What the researchers found was that people with low creativity measures scored lowest on the story evaluations, supporting the validity of this approach, and they benefited the most when they were given the opportunity to use the story ideas generated (and, notably, the majority did so across the entire experiment).
Stories freshly written by people with low creativity scores were consistently rated lower than others in terms of writing quality, enjoyability, and originality. When given one AI-generated idea, they scored higher on all metrics. When given five options, they scored even higher.
For people who struggle with the creative aspects of writing (at least within this context and definition), the AI helper seems to really improve the quality of their work. This will resonate with a lot of people who aren't great at writing. And having a language model say, “Hey, try this,” is just the prompt you need to finish a paragraph or start a new chapter.
Image credit: Hauser, Joshi
But what about those who scored highly on the creativity metrics? Did their writing reach new heights? Sadly, no. In fact, those participants saw little to no benefit, or even (by a very close, and probably not significant) a drop in their ratings. Creatively, it seems that the best work came when there was no AI help whatsoever.
One can imagine any number of reasons why this happens, but the numbers suggest that in this situation, AI has had zero or only a negative impact on naturally creative writers.
Flattened
But that's not what worried the researchers.
In addition to participants' subjective ratings of the stories, the researchers also conducted their own analysis: They used OpenAI's embedding API to rate how similar each story was to other stories in its category (i.e., human only, one AI option, or five AI options).
The researchers found that by using generative AI, the resulting stories were closer to the average for their category; in other words, they were more similar and less diverse as a group. The overall difference was in the 9% to 10% range, so the stories weren't all clones of each other. And, who knows, the similarities could be the result of less experienced writers completing suggested stories, while more creative writers invented stories from scratch.
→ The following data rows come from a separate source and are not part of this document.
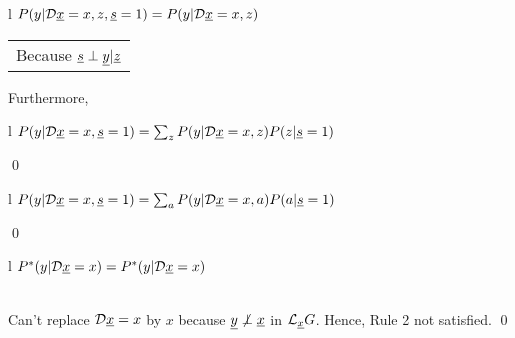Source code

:\begin{claim}
\label{cl-decTransportDirect}
\decTransportDirect
\end{claim}
\proof
\begin{longtable}{l}
\color{red}
$P(y|\cald\rvx=x, z, \rvs=1)=
P(y|\cald\rvx=x, z)$
\\
\xymatrix{\\=}
\begin{tabular}{l}
Because $\rvs\perp\rvy|\rvz$
\end{tabular}
\end{longtable}
Furthermore,
\begin{longtable}{l}
\color{red}
$P(y|\cald \rvx=x, \rvs=1)
=\sum_z P(y|\cald\rvx=x,z)P(z|\rvs=1)$
\\
\end{longtable}
\qed

\begin{claim}
\label{cl-decTransportBox}
\decTransportBox
\end{claim}
\proof
\begin{longtable}{l}
\color{red}$
P(y|\cald\rvx=x, \rvs=1)
=\sum_{a}
P(y|\cald\rvx=x,a)P(a|\rvs=1)$
\\
\xymatrix{\\=}
\end{longtable}
\qed


\begin{claim}
\label{cl-decTransportNon}
\decTransportNon
\end{claim}
\proof
\begin{longtable}{l}
\color{red}
$P^*(y|\cald\rvx=x)=P^*(y|\cald\rvx=x)$
\\
\\
\xymatrix{\\=}
\end{longtable}
Can't replace $\cald\rvx=x$
by $x$ because
$\rvy\not\perp \rvx$ in
$\call_\rvx G$.
Hence, Rule 2 not satisfied.
\qed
Nevertheless, the findings are sufficient to warrant a warning in the conclusion, and since I was unable to summarize it, I quote it in full.
These results indicate an increase in individual creativity, but at the risk of a loss of collective novelty. An interesting question is whether, in general equilibrium, AI-enhanced and inspired stories can generate enough variation in the artifacts they produce. Specifically, if the publishing (and self-publishing) industry adopts more generative AI-inspired stories, our findings suggest that the stories produced will collectively become less unique and more similar to each other. This downward spiral shows parallels with the emerging social dilemma: if individual writers learn that their generative AI-inspired works are assessed as more creative, they will have an incentive to use generative AI more in the future, but doing so may further reduce the collective novelty of their stories. In other words, our results suggest that despite the enhancing effect generative AI has had on individual creativity, there may be caveats to be observed if generative AI is widely adopted for creative tasks.
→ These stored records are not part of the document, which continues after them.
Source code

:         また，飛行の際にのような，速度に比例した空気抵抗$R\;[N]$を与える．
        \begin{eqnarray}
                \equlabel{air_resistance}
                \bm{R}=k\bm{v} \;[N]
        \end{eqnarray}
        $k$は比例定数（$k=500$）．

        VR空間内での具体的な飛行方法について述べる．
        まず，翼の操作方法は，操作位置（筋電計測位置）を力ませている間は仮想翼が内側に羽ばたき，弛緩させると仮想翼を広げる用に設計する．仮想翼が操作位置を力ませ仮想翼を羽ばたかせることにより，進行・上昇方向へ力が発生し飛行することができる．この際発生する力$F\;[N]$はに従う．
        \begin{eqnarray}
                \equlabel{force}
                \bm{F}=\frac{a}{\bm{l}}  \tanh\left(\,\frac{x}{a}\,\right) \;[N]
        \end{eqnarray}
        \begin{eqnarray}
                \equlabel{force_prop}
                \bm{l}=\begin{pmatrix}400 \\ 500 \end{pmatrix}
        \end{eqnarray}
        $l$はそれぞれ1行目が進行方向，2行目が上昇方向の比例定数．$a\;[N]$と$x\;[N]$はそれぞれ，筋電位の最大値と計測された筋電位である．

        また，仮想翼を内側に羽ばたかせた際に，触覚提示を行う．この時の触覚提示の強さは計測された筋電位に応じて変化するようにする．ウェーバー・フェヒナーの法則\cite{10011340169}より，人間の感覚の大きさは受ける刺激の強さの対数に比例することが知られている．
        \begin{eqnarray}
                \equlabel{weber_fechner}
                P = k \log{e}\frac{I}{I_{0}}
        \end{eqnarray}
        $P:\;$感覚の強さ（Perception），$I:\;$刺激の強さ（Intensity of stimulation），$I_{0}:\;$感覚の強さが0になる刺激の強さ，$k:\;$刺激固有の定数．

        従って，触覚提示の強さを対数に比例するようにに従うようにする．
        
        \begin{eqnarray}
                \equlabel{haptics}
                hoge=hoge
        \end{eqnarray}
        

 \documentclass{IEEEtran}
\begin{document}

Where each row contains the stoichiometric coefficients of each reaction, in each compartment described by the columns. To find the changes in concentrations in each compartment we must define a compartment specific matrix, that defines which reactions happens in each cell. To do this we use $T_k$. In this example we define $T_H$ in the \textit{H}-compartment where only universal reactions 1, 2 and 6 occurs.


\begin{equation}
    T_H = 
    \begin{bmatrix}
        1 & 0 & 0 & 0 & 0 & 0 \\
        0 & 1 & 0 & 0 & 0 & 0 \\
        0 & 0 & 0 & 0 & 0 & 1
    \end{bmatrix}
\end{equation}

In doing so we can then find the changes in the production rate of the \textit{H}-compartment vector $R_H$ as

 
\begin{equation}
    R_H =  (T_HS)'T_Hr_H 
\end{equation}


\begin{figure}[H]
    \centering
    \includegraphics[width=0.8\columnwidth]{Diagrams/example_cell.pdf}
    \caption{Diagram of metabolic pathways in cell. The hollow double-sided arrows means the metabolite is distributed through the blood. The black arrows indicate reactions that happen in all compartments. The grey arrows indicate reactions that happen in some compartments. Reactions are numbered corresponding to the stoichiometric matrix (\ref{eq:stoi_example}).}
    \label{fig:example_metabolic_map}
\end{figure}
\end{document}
This reflects concerns in visual arts and web content that AI can beget more AI, leading to a self-perpetuating cycle of boredom if all it trains is itself. As generative AI begins to permeate all media, research like this acts as a counterweight to claims of limitless creativity and a new age of AI-generated movies and songs.
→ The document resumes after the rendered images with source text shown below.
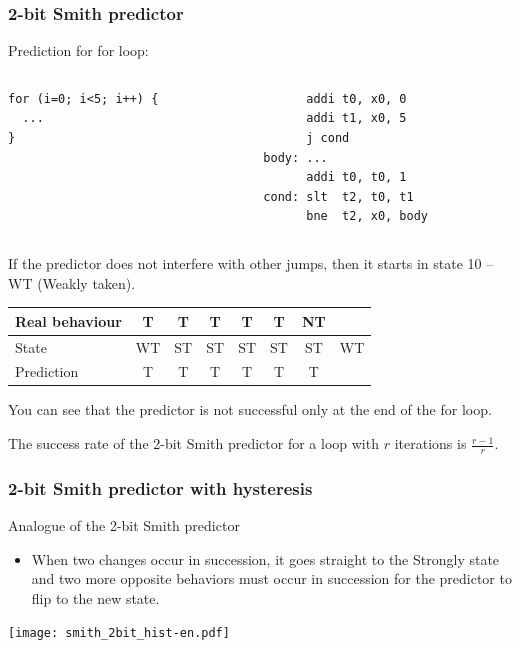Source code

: \documentclass{beamer}
\begin{document}
\begin{frame}[fragile]
\frametitle{2-bit Smith predictor}

Prediction for for loop:

\begin{columns}[T]
\begin{column}{0.35\textwidth}
\begin{verbatim}
for (i=0; i<5; i++) {
  ...
}
\end{verbatim}
\end{column}
\hfill
\begin{column}{0.45\textwidth}
\begin{verbatim}
      addi t0, x0, 0
      addi t1, x0, 5
      j cond
body: ...
      addi t0, t0, 1
cond: slt  t2, t0, t1
      bne  t2, x0, body
\end{verbatim}
\end{column}
\end{columns}
\bigskip
\small
If the predictor does not interfere with other jumps, then it starts in state 10 -- WT (Weakly taken).

\begin{tabular}{|l|c|c|c|c|c|c|c|}\hline
Real behaviour & T & T & T & T & T & NT & \\ \hline
State & WT & ST & ST & ST & ST & ST & WT\\ \hline
Prediction & T & T & T & T & T & {\color{red}T} &\\\hline
\end{tabular}

You can see that the predictor is not successful only at the end of the for loop.

The success rate of the 2-bit Smith predictor for a loop with $r$ iterations is $\frac{r-1}{r}$.
\end{frame}


\begin{frame}
\frametitle{2-bit Smith predictor with hysteresis}

Analogue of the 2-bit Smith predictor
\begin{itemize}
\item When two changes occur in succession, it goes straight to the Strongly state and two more opposite behaviors must occur in succession for the predictor to flip to the new state.
\end{itemize}

\begin{center}
\texttt{[image: smith\_2bit\_hist-en.pdf]}
\end{center}
\end{frame}
\end{document}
Hauser and Doshi acknowledge that their research is still in its infancy: the field is fairly new, and all studies, including theirs, have limitations.
“There are many avenues we expect future research to take. For example, implementations of generative AI in the 'wild' will be quite different from controlled environments,” Hauser wrote. “Ideally, our research will help guide both the technology and the way we interact with it to ensure continued diversity of creative ideas, whether in writing, art, or music.”